### Supplied data
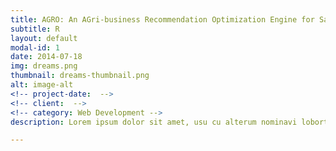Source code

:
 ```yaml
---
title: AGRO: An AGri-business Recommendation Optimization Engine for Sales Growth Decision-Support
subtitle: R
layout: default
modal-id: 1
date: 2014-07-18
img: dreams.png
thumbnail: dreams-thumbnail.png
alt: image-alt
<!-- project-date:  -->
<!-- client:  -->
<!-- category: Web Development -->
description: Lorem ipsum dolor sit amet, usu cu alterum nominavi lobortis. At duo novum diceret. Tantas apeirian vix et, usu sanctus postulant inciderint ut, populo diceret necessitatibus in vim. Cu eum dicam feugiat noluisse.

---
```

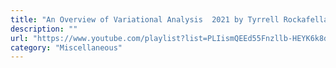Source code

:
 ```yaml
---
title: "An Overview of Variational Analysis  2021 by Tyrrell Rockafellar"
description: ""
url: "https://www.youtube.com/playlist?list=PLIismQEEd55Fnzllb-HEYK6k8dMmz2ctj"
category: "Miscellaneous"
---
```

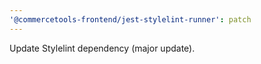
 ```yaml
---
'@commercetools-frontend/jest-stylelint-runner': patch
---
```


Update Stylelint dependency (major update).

---

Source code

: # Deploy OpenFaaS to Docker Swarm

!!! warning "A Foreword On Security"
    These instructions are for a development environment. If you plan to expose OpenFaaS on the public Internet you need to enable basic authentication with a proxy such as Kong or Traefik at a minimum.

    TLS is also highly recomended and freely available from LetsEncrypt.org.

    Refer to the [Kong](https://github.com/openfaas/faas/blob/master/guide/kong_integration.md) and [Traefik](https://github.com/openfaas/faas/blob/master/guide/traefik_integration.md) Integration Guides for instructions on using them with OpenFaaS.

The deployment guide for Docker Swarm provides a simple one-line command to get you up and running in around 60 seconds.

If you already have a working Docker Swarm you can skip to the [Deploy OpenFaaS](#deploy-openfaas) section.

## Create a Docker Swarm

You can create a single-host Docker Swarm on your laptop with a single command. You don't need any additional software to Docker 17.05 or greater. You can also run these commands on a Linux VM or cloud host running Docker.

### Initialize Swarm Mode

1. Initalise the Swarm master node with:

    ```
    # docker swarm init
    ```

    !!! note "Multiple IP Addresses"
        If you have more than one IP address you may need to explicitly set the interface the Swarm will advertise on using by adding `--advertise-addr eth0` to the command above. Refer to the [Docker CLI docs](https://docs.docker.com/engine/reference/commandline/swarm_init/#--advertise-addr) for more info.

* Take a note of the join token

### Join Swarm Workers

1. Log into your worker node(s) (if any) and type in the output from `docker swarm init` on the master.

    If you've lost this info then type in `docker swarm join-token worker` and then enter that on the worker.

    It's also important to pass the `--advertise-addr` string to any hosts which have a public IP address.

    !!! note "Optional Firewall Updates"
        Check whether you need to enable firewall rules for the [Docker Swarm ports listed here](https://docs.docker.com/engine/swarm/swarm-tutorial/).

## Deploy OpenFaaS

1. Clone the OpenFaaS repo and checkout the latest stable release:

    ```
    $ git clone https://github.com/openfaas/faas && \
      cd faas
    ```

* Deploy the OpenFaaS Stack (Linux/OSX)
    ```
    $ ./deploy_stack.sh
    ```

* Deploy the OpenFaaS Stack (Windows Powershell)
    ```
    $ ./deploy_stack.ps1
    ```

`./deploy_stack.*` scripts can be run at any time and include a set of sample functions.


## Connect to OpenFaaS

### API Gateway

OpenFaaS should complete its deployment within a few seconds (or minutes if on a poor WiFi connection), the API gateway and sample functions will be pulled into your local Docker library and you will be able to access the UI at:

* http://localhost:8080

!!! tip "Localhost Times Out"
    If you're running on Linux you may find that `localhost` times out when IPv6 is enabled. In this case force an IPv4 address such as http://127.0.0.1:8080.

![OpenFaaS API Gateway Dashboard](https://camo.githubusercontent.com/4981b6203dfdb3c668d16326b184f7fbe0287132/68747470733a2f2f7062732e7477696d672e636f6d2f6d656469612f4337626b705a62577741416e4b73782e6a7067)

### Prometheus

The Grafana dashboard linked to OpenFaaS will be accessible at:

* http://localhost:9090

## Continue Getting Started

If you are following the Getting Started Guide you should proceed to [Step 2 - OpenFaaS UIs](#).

---

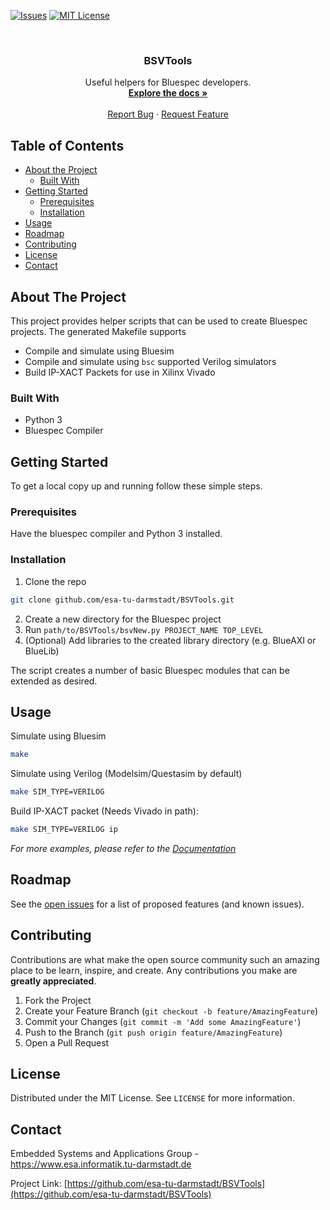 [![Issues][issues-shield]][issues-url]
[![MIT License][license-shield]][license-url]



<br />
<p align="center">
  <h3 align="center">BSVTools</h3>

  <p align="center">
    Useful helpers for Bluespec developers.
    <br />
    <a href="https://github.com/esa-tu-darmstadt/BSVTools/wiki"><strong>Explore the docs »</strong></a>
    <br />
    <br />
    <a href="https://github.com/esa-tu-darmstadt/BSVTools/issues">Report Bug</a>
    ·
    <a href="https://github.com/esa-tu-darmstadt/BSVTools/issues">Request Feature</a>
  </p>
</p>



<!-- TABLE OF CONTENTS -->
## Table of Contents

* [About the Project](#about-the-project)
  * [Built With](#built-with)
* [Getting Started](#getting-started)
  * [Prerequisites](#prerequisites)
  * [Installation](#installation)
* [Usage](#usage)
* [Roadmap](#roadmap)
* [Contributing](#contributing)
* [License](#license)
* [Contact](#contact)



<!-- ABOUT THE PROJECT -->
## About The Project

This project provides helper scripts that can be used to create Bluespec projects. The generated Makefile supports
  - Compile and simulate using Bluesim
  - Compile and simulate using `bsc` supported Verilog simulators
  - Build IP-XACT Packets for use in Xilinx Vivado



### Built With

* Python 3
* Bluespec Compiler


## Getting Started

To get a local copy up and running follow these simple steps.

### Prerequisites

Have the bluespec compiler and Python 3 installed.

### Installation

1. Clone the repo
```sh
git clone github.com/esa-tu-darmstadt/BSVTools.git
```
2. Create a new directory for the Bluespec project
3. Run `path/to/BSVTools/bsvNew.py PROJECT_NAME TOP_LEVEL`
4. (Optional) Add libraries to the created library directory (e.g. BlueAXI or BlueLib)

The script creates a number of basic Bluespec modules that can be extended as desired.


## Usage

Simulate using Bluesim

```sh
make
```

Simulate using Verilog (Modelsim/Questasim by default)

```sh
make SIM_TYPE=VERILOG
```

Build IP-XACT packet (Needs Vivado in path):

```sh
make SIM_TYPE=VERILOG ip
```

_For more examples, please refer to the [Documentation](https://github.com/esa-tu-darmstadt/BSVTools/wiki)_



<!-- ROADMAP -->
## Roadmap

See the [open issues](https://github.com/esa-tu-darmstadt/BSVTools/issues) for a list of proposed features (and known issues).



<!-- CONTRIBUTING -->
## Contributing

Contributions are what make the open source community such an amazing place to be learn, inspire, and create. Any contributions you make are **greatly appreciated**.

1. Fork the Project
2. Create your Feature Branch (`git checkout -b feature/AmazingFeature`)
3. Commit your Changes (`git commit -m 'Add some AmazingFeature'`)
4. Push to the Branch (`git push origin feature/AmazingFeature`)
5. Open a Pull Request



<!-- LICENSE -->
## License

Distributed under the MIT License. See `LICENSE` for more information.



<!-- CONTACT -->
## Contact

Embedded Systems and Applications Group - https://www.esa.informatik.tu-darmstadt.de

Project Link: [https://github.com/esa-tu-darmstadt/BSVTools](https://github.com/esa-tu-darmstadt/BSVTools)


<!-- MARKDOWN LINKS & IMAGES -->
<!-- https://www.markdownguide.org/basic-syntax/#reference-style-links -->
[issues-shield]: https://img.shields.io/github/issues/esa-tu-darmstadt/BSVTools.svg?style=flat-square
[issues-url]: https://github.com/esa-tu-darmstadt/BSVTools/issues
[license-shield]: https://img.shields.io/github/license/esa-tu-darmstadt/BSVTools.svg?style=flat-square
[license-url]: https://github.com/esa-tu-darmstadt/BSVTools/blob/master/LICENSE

### To do
Wherever the word "scripts" turns up in the records, copy out the line it is on.

### Response
`./deploy_stack.*` scripts can be run at any time and include a set of sample functions.
This project provides helper scripts that can be used to create Bluespec projects. The generated Makefile supports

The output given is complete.